(Source texts of formatted documents)
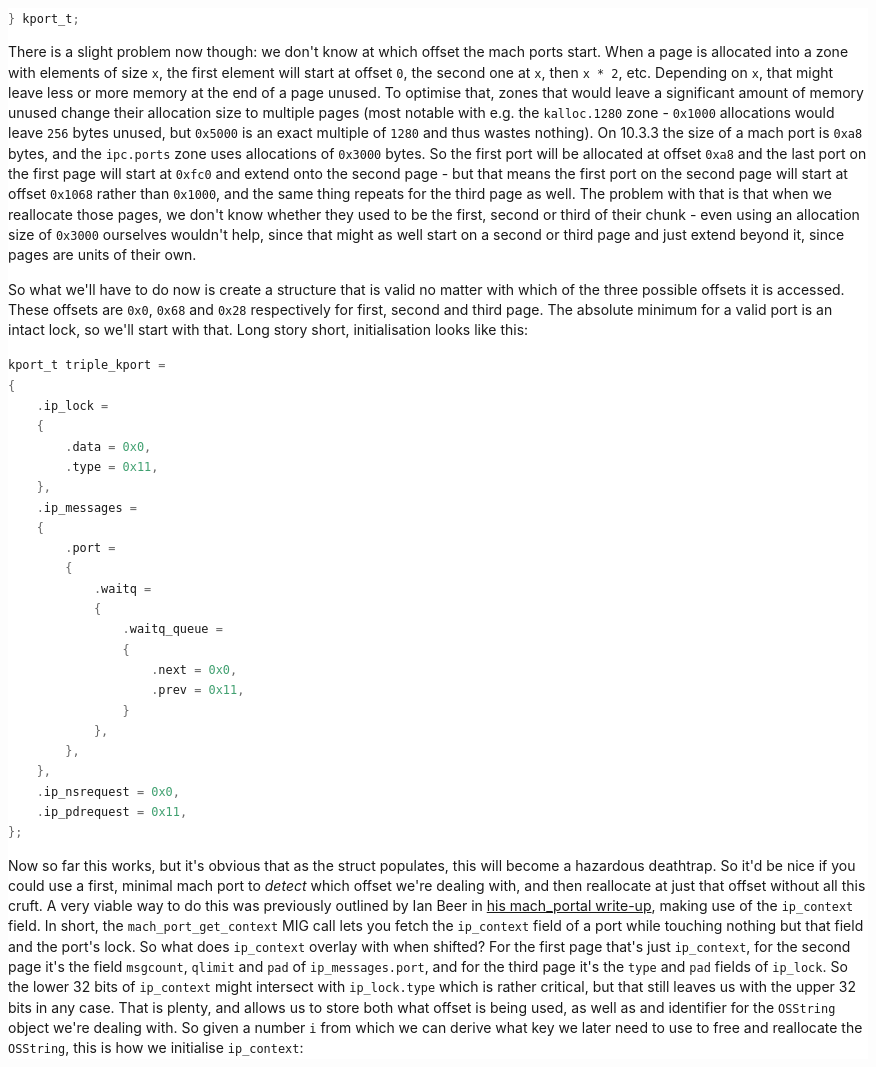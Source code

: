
 ```c
} kport_t;
```

There is a slight problem now though: we don't know at which offset the mach ports start. When a page is allocated into a zone with elements of size `x`, the first element will start at offset `0`, the second one at `x`, then `x * 2`, etc. Depending on `x`, that might leave less or more memory at the end of a page unused. To optimise that, zones that would leave a significant amount of memory unused change their allocation size to multiple pages (most notable with e.g. the `kalloc.1280` zone - `0x1000` allocations would leave `256` bytes unused, but `0x5000` is an exact multiple of `1280` and thus wastes nothing). On 10.3.3 the size of a mach port is `0xa8` bytes, and the `ipc.ports` zone uses allocations of `0x3000` bytes. So the first port will be allocated at offset `0xa8` and the last port on the first page will start at `0xfc0` and extend onto the second page - but that means the first port on the second page will start at offset `0x1068` rather than `0x1000`, and the same thing repeats for the third page as well. The problem with that is that when we reallocate those pages, we don't know whether they used to be the first, second or third of their chunk - even using an allocation size of `0x3000` ourselves wouldn't help, since that might as well start on a second or third page and just extend beyond it, since pages are units of their own.

So what we'll have to do now is create a structure that is valid no matter with which of the three possible offsets it is accessed. These offsets are `0x0`, `0x68` and `0x28` respectively for first, second and third page. The absolute minimum for a valid port is an intact lock, so we'll start with that. Long story short, initialisation looks like this:

```c
kport_t triple_kport =
{
    .ip_lock =
    {
        .data = 0x0,
        .type = 0x11,
    },
    .ip_messages =
    {
        .port =
        {
            .waitq =
            {
                .waitq_queue =
                {
                    .next = 0x0,
                    .prev = 0x11,
                }
            },
        },
    },
    .ip_nsrequest = 0x0,
    .ip_pdrequest = 0x11,
};
```

Now so far this works, but it's obvious that as the struct populates, this will become a hazardous deathtrap. So it'd be nice if you could use a first, minimal mach port to _detect_ which offset we're dealing with, and then reallocate at just that offset without all this cruft. A very viable way to do this was previously outlined by Ian Beer in [his mach_portal write-up][mach_portal], making use of the `ip_context` field. In short, the `mach_port_get_context` MIG call lets you fetch the `ip_context` field of a port while touching nothing but that field and the port's lock. So what does `ip_context` overlay with when shifted? For the first page that's just `ip_context`, for the second page it's the field `msgcount`, `qlimit` and `pad` of `ip_messages.port`, and for the third page it's the `type` and `pad` fields of `ip_lock`. So the lower 32 bits of `ip_context` might intersect with `ip_lock.type` which is rather critical, but that still leaves us with the upper 32 bits in any case. That is plenty, and allows us to store both what offset is being used, as well as and identifier for the `OSString` object we're dealing with. So given a number `i` from which we can derive what key we later need to use to free and reallocate the `OSString`, this is how we initialise `ip_context`:


  [windknown]: https://twitter.com/windknown
  [ianbeer]: https://twitter.com/i41nbeer
  [blog]: http://blog.pangu.io/iosurfacerootuserclient-port-uaf/
  [mach_portal]: https://bugs.chromium.org/p/project-zero/issues/attachment?aid=280146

__WHAT THE TASK REQUIRES__
Tell me how many lines in the entries contain the string "twitter", and give nothing besides that number.

__RESPONSE TO THE TASK__
2